Australia moves to rein in buy-now-pay-later with credit check law

By Reuters   June 5, 2024 | 12:40 am PT
Australia moves to rein in buy-now-pay-later with credit check law
People walk past a Woolworths supermarket in Sydney, Australia in 2020. Photo by Reuters
The Australian government on Wednesday introduced legislation that would require buy-now-pay-later (BNPL) firms to run credit checks on borrowers, aiming to regulate the rapidly growing sector popular among youth like other consumer credit products.

BNPL companies typically offer on-the-spot interest-free short-term loans with minimal credit checks that spread payments over weeks or months and are largely used by cash-strapped people taking on debt, sometimes more than they can afford.

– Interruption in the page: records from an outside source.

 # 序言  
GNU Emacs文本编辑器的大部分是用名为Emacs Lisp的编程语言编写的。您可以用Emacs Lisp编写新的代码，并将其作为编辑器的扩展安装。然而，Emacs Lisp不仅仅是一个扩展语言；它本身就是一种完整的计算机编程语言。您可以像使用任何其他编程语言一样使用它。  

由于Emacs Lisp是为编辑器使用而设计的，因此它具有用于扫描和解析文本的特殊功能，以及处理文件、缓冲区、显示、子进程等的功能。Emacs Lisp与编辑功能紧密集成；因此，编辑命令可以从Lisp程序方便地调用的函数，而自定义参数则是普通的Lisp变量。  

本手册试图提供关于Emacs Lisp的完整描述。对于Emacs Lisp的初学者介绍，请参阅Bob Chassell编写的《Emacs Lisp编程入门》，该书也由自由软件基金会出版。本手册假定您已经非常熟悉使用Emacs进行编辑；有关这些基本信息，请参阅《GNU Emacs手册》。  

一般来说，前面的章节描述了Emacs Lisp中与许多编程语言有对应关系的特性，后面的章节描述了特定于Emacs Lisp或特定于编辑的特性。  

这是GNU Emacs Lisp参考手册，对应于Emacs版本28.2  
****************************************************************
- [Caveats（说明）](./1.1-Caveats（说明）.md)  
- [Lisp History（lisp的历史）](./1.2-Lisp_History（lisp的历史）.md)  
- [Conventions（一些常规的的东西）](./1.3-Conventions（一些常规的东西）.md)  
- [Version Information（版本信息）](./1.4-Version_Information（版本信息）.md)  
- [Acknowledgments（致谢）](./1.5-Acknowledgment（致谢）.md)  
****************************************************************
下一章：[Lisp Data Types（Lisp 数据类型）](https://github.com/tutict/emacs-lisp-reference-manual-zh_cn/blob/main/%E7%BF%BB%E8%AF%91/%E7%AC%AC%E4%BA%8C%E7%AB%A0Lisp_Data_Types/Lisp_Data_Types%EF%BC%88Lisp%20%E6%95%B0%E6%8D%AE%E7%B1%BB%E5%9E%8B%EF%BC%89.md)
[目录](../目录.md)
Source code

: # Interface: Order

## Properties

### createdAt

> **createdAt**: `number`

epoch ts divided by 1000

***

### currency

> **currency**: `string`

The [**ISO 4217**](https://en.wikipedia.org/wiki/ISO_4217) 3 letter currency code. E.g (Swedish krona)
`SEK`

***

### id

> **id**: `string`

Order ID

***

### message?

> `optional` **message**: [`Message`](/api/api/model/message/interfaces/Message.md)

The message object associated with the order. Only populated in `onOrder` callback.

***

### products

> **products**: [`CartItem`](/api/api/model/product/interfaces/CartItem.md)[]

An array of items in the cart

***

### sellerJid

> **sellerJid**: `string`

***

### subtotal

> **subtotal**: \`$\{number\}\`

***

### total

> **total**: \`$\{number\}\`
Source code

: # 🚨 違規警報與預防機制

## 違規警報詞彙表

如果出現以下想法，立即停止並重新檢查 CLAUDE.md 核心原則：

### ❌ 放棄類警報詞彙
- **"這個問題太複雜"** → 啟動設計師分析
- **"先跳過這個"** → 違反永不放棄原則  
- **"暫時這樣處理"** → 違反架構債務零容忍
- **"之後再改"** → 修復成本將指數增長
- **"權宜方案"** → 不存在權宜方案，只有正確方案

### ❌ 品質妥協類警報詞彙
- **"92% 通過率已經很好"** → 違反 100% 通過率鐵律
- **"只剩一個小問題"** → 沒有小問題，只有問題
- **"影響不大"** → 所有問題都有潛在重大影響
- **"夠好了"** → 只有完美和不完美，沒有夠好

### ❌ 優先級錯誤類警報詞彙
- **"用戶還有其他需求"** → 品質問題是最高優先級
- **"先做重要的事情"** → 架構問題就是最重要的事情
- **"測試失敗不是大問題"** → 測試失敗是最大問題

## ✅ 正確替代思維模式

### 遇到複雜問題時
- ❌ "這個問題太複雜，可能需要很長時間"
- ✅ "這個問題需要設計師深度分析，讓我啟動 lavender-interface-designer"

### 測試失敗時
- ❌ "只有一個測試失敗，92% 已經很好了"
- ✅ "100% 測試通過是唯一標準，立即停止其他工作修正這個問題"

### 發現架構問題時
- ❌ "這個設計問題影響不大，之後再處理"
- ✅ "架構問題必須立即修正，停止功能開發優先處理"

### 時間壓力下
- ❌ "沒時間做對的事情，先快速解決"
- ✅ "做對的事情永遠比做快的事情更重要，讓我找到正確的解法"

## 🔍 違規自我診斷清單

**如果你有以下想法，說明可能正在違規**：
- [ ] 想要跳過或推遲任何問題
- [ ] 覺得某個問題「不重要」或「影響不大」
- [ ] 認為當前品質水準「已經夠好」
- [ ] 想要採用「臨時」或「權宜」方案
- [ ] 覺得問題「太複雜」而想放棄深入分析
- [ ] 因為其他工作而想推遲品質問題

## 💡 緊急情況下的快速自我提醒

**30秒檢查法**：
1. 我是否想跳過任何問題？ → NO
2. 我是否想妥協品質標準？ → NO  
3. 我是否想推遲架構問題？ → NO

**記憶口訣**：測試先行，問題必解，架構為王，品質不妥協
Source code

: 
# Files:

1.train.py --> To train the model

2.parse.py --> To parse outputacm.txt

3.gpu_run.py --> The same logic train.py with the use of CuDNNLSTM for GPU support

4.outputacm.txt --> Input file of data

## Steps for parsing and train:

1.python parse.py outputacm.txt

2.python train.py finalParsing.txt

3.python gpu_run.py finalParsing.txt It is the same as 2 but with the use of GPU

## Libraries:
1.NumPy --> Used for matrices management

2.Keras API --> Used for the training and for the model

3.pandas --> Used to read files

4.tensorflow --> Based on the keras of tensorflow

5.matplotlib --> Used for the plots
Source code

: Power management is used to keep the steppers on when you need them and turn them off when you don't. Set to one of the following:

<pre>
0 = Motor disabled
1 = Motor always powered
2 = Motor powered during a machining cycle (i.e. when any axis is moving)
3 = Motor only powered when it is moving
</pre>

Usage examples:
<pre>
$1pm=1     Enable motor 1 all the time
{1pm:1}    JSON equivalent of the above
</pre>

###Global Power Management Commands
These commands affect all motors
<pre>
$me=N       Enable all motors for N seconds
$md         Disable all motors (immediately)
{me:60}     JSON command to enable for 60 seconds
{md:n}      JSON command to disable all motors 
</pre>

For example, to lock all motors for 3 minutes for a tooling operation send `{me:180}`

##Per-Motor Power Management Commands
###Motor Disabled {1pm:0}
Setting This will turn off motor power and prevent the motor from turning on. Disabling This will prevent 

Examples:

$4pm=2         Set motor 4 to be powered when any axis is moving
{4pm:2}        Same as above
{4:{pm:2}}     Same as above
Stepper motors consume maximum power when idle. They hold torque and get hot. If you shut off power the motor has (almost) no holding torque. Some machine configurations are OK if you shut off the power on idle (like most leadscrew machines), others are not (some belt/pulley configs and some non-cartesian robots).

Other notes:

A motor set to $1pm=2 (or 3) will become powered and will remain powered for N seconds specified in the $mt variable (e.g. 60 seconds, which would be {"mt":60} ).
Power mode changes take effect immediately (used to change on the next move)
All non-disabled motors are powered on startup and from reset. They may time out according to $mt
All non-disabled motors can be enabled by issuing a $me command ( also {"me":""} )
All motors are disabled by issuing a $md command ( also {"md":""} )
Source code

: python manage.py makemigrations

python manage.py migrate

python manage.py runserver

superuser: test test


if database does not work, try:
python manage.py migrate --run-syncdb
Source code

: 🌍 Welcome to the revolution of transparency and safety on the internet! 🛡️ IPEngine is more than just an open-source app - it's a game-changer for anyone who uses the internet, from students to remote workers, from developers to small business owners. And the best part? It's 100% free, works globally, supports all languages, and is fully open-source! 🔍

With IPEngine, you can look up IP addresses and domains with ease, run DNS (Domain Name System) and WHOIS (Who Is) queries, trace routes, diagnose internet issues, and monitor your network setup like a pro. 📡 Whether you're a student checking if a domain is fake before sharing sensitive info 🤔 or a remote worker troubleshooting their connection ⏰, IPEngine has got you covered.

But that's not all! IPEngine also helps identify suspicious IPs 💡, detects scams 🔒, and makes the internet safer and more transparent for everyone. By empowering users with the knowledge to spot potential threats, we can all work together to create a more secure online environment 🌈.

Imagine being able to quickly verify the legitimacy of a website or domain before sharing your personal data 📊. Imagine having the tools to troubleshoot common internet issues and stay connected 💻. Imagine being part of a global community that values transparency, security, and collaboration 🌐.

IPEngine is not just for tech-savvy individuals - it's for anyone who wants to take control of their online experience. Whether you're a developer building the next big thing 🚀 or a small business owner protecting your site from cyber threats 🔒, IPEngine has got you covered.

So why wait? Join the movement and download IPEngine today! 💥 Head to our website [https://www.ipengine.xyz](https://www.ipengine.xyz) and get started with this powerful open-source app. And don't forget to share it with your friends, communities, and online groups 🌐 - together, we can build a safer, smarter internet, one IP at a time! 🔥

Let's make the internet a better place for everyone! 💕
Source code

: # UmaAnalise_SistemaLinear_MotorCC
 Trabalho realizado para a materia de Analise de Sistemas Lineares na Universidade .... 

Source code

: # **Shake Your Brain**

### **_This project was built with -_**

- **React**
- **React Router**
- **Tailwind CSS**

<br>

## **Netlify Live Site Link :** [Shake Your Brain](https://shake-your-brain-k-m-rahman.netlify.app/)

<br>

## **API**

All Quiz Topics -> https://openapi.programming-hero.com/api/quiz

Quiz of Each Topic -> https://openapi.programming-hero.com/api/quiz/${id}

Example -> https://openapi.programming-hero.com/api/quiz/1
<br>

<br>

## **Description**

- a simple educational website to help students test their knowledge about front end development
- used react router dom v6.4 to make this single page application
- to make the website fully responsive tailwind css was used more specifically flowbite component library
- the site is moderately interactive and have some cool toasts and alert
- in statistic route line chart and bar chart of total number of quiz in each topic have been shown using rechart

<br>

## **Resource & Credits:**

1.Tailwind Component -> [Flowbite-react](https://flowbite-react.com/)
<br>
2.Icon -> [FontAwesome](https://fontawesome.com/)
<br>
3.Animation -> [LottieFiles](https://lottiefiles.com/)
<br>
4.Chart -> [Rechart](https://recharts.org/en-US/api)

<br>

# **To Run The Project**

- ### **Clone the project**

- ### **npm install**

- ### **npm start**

Up to now, the sector has avoided rules that apply to credit card providers as BNPL firms make most of their revenue through merchant fees, rather than interest payments.

Under the proposed new laws, BNPL providers must hold an Australian credit license, putting them under the watch of the corporate regulator, the Australian Securities and Investments Commission.

"If it looks and acts like credit, then it should be regulated as such," Minister for Financial Services Stephen Jones said in a statement.

The legislation would set up a new category of "low-cost credit" to reflect the lower risk and cost of BNPL compared with other regulated forms of credit, he said.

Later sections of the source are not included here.